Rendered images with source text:
--------------------------------

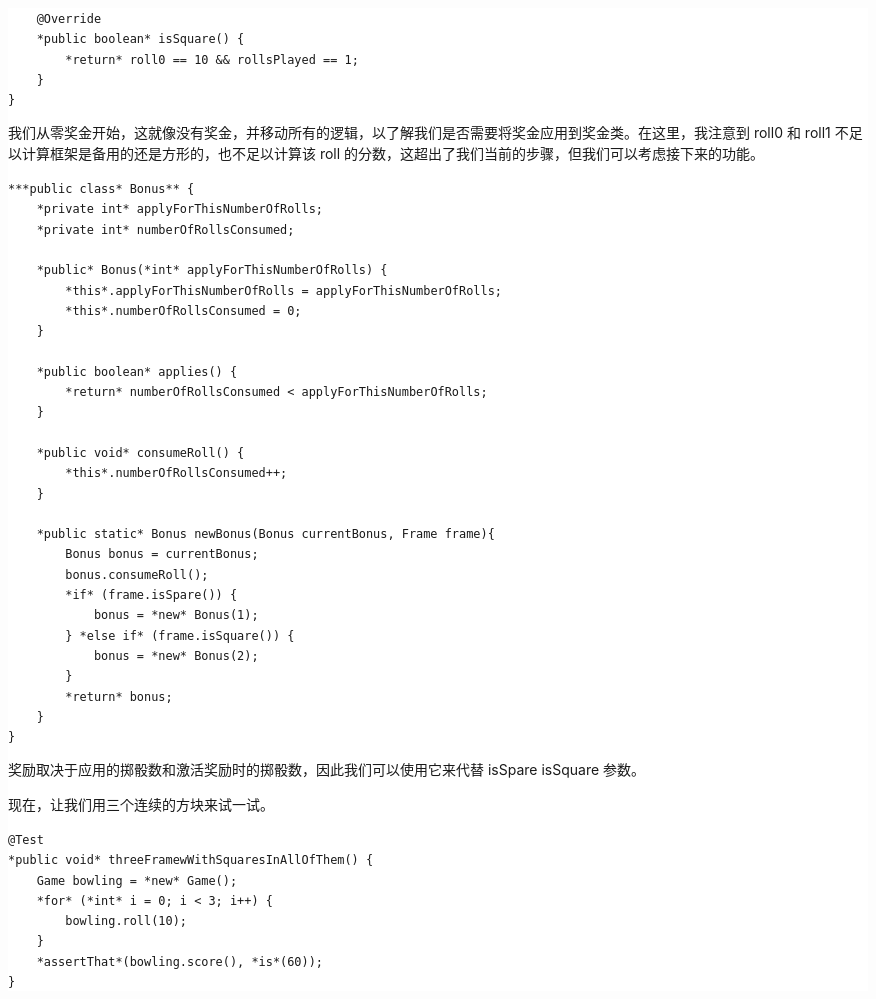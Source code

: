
 ```
    @Override
    *public boolean* isSquare() {
        *return* roll0 == 10 && rollsPlayed == 1;
    }
}
```

我们从零奖金开始，这就像没有奖金，并移动所有的逻辑，以了解我们是否需要将奖金应用到奖金类。在这里，我注意到 roll0 和 roll1 不足以计算框架是备用的还是方形的，也不足以计算该 roll 的分数，这超出了我们当前的步骤，但我们可以考虑接下来的功能。

```
***public class* Bonus** {
    *private int* applyForThisNumberOfRolls;
    *private int* numberOfRollsConsumed;

    *public* Bonus(*int* applyForThisNumberOfRolls) {
        *this*.applyForThisNumberOfRolls = applyForThisNumberOfRolls;
        *this*.numberOfRollsConsumed = 0;
    }

    *public boolean* applies() {
        *return* numberOfRollsConsumed < applyForThisNumberOfRolls;
    }

    *public void* consumeRoll() {
        *this*.numberOfRollsConsumed++;
    }

    *public static* Bonus newBonus(Bonus currentBonus, Frame frame){
        Bonus bonus = currentBonus;
        bonus.consumeRoll();
        *if* (frame.isSpare()) {
            bonus = *new* Bonus(1);
        } *else if* (frame.isSquare()) {
            bonus = *new* Bonus(2);
        }
        *return* bonus;
    }
}
```

奖励取决于应用的掷骰数和激活奖励时的掷骰数，因此我们可以使用它来代替 isSpare isSquare 参数。

现在，让我们用三个连续的方块来试一试。

```
@Test
*public void* threeFramewWithSquaresInAllOfThem() {
    Game bowling = *new* Game();
    *for* (*int* i = 0; i < 3; i++) {
        bowling.roll(10);
    }
    *assertThat*(bowling.score(), *is*(60));
}
```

--------------------------------

▸ **Goal of the exercise**: Repeat every record above exactly. The pictures do not belong in the copy.

▸ **Response**:
Source code

:
 ```
    @Override
    *public boolean* isSquare() {
        *return* roll0 == 10 && rollsPlayed == 1;
    }
}
```

我们从零奖金开始，这就像没有奖金，并移动所有的逻辑，以了解我们是否需要将奖金应用到奖金类。在这里，我注意到 roll0 和 roll1 不足以计算框架是备用的还是方形的，也不足以计算该 roll 的分数，这超出了我们当前的步骤，但我们可以考虑接下来的功能。

```
***public class* Bonus** {
    *private int* applyForThisNumberOfRolls;
    *private int* numberOfRollsConsumed;

    *public* Bonus(*int* applyForThisNumberOfRolls) {
        *this*.applyForThisNumberOfRolls = applyForThisNumberOfRolls;
        *this*.numberOfRollsConsumed = 0;
    }

    *public boolean* applies() {
        *return* numberOfRollsConsumed < applyForThisNumberOfRolls;
    }

    *public void* consumeRoll() {
        *this*.numberOfRollsConsumed++;
    }

    *public static* Bonus newBonus(Bonus currentBonus, Frame frame){
        Bonus bonus = currentBonus;
        bonus.consumeRoll();
        *if* (frame.isSpare()) {
            bonus = *new* Bonus(1);
        } *else if* (frame.isSquare()) {
            bonus = *new* Bonus(2);
        }
        *return* bonus;
    }
}
```

奖励取决于应用的掷骰数和激活奖励时的掷骰数，因此我们可以使用它来代替 isSpare isSquare 参数。

现在，让我们用三个连续的方块来试一试。

```
@Test
*public void* threeFramewWithSquaresInAllOfThem() {
    Game bowling = *new* Game();
    *for* (*int* i = 0; i < 3; i++) {
        bowling.roll(10);
    }
    *assertThat*(bowling.score(), *is*(60));
}
```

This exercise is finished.